Serata sulla violenza in rete

Il 18% della popolazione femminile europea ha subito forme di maltrattamento su internet fin dall'adolescenza, ovvero 9 milioni di donne, secondo i dati ONU del 2015, sono vittime di gravi forme di violenza online. A finire di più nella trappola della rete sono le ragazze con un'età compresa tra i 18 e i 24 anni. Minacce, diffamazioni, calunnie e furti di identità sono solo alcuni degli effetti collaterali della rete in cui ogni giorno restano intrappolate donne e adolescenti per mano degli ex o di predatori a caccia di vittime indifese. Per denunciare e affrontare dal punto di vista legale e normativo i reati e le violenze commesse attraverso la rete la bon’t worry organizza il 25 novembre, a palazzo Vendramin Calergi, sede del Casinò, una serata di raccolta fondi a sostegno di tutte le vittime in fuga dalla violenza di genere. "I reati contro la donna non sono solo quello fisici, ma anche psicologici, economici e quelli diffamatori commessi attraverso la rete e i social, che innescano delle vere e proprie trappole in grado di trainare le vittime in un silenzio eterno - conclude Guerreschi - Reati come il furto d’identità via rete o attraverso organizzazioni anche internazionali a cui il predatore vende l’identità della vittima provocando danni senza leggi a tutela". Alla serata, oltre alle istituzioni locali, parteciperà la senatrice Elena Ferrara, membro della Commissione straordinaria per la tutela e la promozione dei diritti umani nonché promotrice della legge 71/2017 sul cyberbullismo.
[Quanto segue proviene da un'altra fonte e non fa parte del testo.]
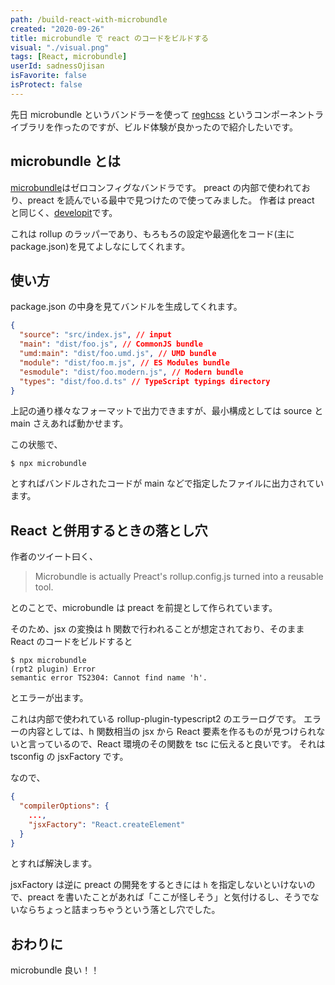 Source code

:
 ```yaml
---
path: /build-react-with-microbundle
created: "2020-09-26"
title: microbundle で react のコードをビルドする
visual: "./visual.png"
tags: [React, microbundle]
userId: sadnessOjisan
isFavorite: false
isProtect: false
---
```


先日 microbundle というバンドラーを使って [reghcss](https://github.com/sadnessOjisan/reghcss) というコンポーネントライブラリを作ったのですが、ビルド体験が良かったので紹介したいです。

## microbundle とは

[microbundle](https://github.com/developit/microbundle)はゼロコンフィグなバンドラです。
preact の内部で使われており、preact を読んでいる最中で見つけたので使ってみました。
作者は preact と同じく、[developit](https://github.com/developit)です。

これは rollup のラッパーであり、もろもろの設定や最適化をコード(主に package.json)を見てよしなにしてくれます。

## 使い方

package.json の中身を見てバンドルを生成してくれます。

```json
{
  "source": "src/index.js", // input
  "main": "dist/foo.js", // CommonJS bundle
  "umd:main": "dist/foo.umd.js", // UMD bundle
  "module": "dist/foo.m.js", // ES Modules bundle
  "esmodule": "dist/foo.modern.js", // Modern bundle
  "types": "dist/foo.d.ts" // TypeScript typings directory
}
```

上記の通り様々なフォーマットで出力できますが、最小構成としては source と main さえあれば動かせます。

この状態で、

```
$ npx microbundle
```

とすればバンドルされたコードが main などで指定したファイルに出力されています。

## React と併用するときの落とし穴

作者のツイート曰く、

> Microbundle is actually Preact's rollup.config.js turned into a reusable tool.

とのことで、microbundle は preact を前提として作られています。

そのため、jsx の変換は h 関数で行われることが想定されており、そのまま React のコードをビルドすると

```
$ npx microbundle
(rpt2 plugin) Error
semantic error TS2304: Cannot find name 'h'.
```

とエラーが出ます。

これは内部で使われている rollup-plugin-typescript2 のエラーログです。
エラーの内容としては、h 関数相当の jsx から React 要素を作るものが見つけられないと言っているので、React 環境のその関数を tsc に伝えると良いです。
それは tsconfig の jsxFactory です。

なので、

```json:title=tsconfig.json
{
  "compilerOptions": {
    ...,
    "jsxFactory": "React.createElement"
  }
}
```

とすれば解決します。

jsxFactory は逆に preact の開発をするときには `h` を指定しないといけないので、preact を書いたことがあれば「ここが怪しそう」と気付けるし、そうでないならちょっと詰まっちゃうという落とし穴でした。

## おわりに

microbundle 良い！！
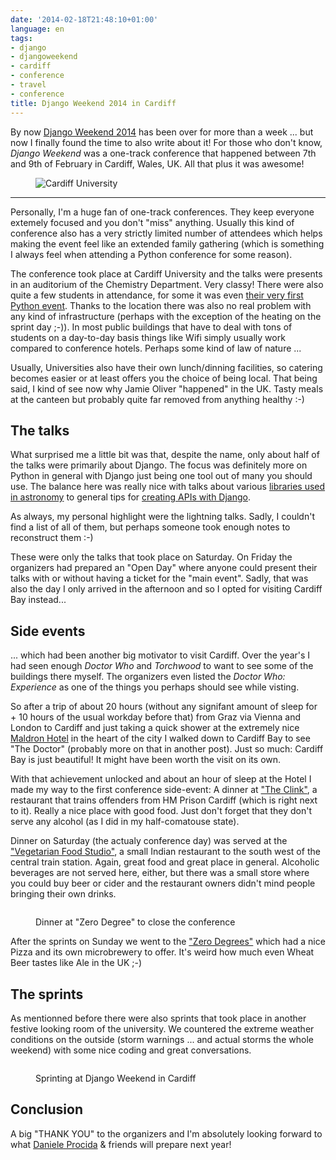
 ```yaml
---
date: '2014-02-18T21:48:10+01:00'
language: en
tags:
- django
- djangoweekend
- cardiff
- conference
- travel
- conference
title: Django Weekend 2014 in Cardiff
---
```



By now [Django Weekend 2014][8] has been over for more than a week ... but now I
finally found the time to also write about it! For those who don't know, *Django
Weekend* was a one-track conference that happened between 7th and 9th of
February in Cardiff, Wales, UK. All that plus it was awesome!

<figure>
<img
src="http://photos.h10n.me/Conferences/DjangoWeekend-2014/i-hTWjzKx/0/XL/DSC01875-XL.jpg"
alt="Cardiff University" />
</figure>

--------

Personally, I'm a huge fan of one-track conferences. They keep everyone extemely
focused and you don't "miss" anything. Usually this kind of conference also has
a very strictly limited number of attendees which helps making the event feel
like an extended family gathering (which is something I always feel when
attending a Python conference for some reason).

The conference took place at Cardiff University and the talks were presents in
an auditorium of the Chemistry Department. Very classy! There were also quite a
few students in attendance, for some it was even [their very first Python
event][1]. Thanks to the location there was also no real problem with any kind
of infrastructure (perhaps with the exception of the heating on the sprint day
;-)). In most public buildings that have to deal with tons of students on a
day-to-day basis things like Wifi simply usually work compared to conference
hotels. Perhaps some kind of law of nature ...

Usually, Universities also have their own lunch/dinning facilities, so catering
becomes easier or at least offers you the choice of being local. That being
said, I kind of see now why Jamie Oliver "happened" in the UK. Tasty meals at
the canteen but probably quite far removed from anything healthy :-)

## The talks

What surprised me a little bit was that, despite the name, only about half of
the talks were primarily about Django. The focus was definitely more on Python
in general with Django just being one tool out of many you should use. The
balance here was really nice with talks about various [libraries used in
astronomy][5] to general tips for [creating APIs with Django][6].

As always, my personal highlight were the lightning talks. Sadly, I couldn't
find a list of all of them, but perhaps someone took enough notes to reconstruct
them :-)

These were only the talks that took place on Saturday. On Friday the organizers
had prepared an "Open Day" where anyone could present their talks with or
without having a ticket for the "main event". Sadly, that was also the day I
only arrived in the afternoon and so I opted for visiting Cardiff Bay instead...

## Side events

... which had been another big motivator to visit Cardiff. Over the year's I had
seen enough *Doctor Who* and *Torchwood* to want to see some of the buildings
there myself.  The organizers even listed the *Doctor Who: Experience* as one of
the things you perhaps should see while visting.

So after a trip of about 20 hours (without any signifant amount of sleep for +
10 hours of the usual workday before that) from Graz via Vienna and London to
Cardiff and just taking a quick shower at the extremely nice [Maldron Hotel][2]
in the heart of the city I walked down to Cardiff Bay to see "The Doctor"
(probably more on that in another post). Just so much: Cardiff Bay is just
beautiful! It might have been worth the visit on its own.

With that achievement unlocked and about an hour of sleep at the Hotel I made my
way to the first conference side-event: A dinner at ["The Clink"][3], a
restaurant that trains offenders from HM Prison Cardiff (which is right next to
it). Really a nice place with good food. Just don't forget that they don't serve
any alcohol (as I did in my half-comatouse state).

Dinner on Saturday (the actualy conference day) was served at the ["Vegetarian
Food Studio"][4], a small Indian restaurant to the south west of the central
train station. Again, great food and great place in general. Alcoholic beverages
are not served here, either, but there was a small store where you could buy
beer or cider and the restaurant owners didn't mind people bringing their own
drinks.

<figure>
    <img
    src="http://photos.h10n.me/Conferences/DjangoWeekend-2014/i-v2XfCDZ/0/L/DSC01914-L.jpg"
    alt=""/>
    <figcaption><p>Dinner at "Zero Degree" to close the conference</p></figcaption>
</figure>

After the sprints on Sunday we went to the ["Zero Degrees"][7] which had a nice
Pizza and its own microbrewery to offer. It's weird how much even Wheat Beer
tastes like Ale in the UK ;-)

## The sprints

As mentionned before there were also sprints that took place in another festive
looking room of the university. We countered the extreme weather conditions on
the outside (storm warnings ... and actual storms the whole weekend) with some
nice coding and great conversations.

<figure>
<img
src="http://photos.h10n.me/Conferences/DjangoWeekend-2014/i-mMMzQDt/0/L/DSC01874-L.jpg"
alt="" />
<figcaption><p>Sprinting at Django Weekend in Cardiff</p></figcaption>
</figure>


## Conclusion

A big "THANK YOU" to the organizers and I'm absolutely looking forward to what
[Daniele Procida][9] & friends will prepare next year!


[1]: http://drvinceknight.blogspot.co.uk/2014/02/my-students-opinion-about-their-first.html
[2]: http://www.maldronhotelcardiffcity.com/
[3]: http://theclinkrestaurant.com/restaurants/cardiff/
[4]: http://www.vegetarianfoodstudio.co.uk/
[5]: https://djangoweekend.org/event/haley-gomez-python-astronomy/
[6]: https://djangoweekend.org/event/paul-hallett-apis-are-awesome/
[7]: http://www.zerodegrees.co.uk/cardiff/
[8]: https://djangoweekend.org/
[9]: https://github.com/evildmp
Tra i relatori della serata Ermelinda Damiano, presidentessa del Consiglio Comunale di Venezia, Adelchi d’Ippolito, procuratore della Repubblica aggiunto, Roberto Riccardi, capo ufficio stampa del Comando dell’Arma dei carabinieri, Alberto Berardi, professore aggregato di teoria del diritto giurisprudenziale. Inoltre verrà assegnato un riconoscimento agli ufficiali e ai militari appartenenti alle forze dell’ordine che si sono distinti per il loro operato, alta professionalità e il loro alto senso morale.